§ WORK ORDER: From the entries that follow, gather each line holding the word "list".

======== RECORDS SHOWN ========

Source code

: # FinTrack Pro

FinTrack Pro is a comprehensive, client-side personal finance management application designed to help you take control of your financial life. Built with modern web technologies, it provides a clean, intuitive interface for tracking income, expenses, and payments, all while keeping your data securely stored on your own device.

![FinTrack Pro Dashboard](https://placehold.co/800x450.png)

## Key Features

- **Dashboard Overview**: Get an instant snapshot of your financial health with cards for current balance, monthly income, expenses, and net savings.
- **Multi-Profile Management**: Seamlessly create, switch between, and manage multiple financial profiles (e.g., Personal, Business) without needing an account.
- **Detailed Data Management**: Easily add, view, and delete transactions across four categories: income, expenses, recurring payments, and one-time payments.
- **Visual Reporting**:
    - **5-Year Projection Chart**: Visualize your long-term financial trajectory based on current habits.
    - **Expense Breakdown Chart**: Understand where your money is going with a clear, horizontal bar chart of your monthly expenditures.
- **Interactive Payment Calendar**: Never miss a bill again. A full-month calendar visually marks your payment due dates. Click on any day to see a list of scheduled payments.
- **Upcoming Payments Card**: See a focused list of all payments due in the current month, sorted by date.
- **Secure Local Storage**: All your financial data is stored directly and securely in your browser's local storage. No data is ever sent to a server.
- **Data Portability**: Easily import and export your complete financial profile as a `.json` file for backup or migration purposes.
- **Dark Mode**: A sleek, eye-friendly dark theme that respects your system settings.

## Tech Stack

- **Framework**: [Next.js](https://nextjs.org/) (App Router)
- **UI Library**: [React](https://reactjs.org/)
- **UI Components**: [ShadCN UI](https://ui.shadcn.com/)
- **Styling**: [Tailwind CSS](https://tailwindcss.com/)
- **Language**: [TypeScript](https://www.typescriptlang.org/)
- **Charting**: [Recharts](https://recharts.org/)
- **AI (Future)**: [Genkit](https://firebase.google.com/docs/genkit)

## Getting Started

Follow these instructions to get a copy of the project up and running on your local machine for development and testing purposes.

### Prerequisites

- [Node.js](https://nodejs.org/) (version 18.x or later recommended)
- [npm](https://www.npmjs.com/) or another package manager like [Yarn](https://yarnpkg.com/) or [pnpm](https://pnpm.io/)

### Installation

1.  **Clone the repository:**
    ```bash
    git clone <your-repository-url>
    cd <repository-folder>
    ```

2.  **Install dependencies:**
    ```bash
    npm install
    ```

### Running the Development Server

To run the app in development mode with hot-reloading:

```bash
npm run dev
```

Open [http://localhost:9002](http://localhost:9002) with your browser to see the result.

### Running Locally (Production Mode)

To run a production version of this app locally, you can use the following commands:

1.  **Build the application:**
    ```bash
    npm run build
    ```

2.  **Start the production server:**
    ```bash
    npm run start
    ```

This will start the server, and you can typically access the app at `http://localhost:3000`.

========

§ ANSWER TO THIS PROBLEM:
- **Interactive Payment Calendar**: Never miss a bill again. A full-month calendar visually marks your payment due dates. Click on any day to see a list of scheduled payments.
- **Upcoming Payments Card**: See a focused list of all payments due in the current month, sorted by date.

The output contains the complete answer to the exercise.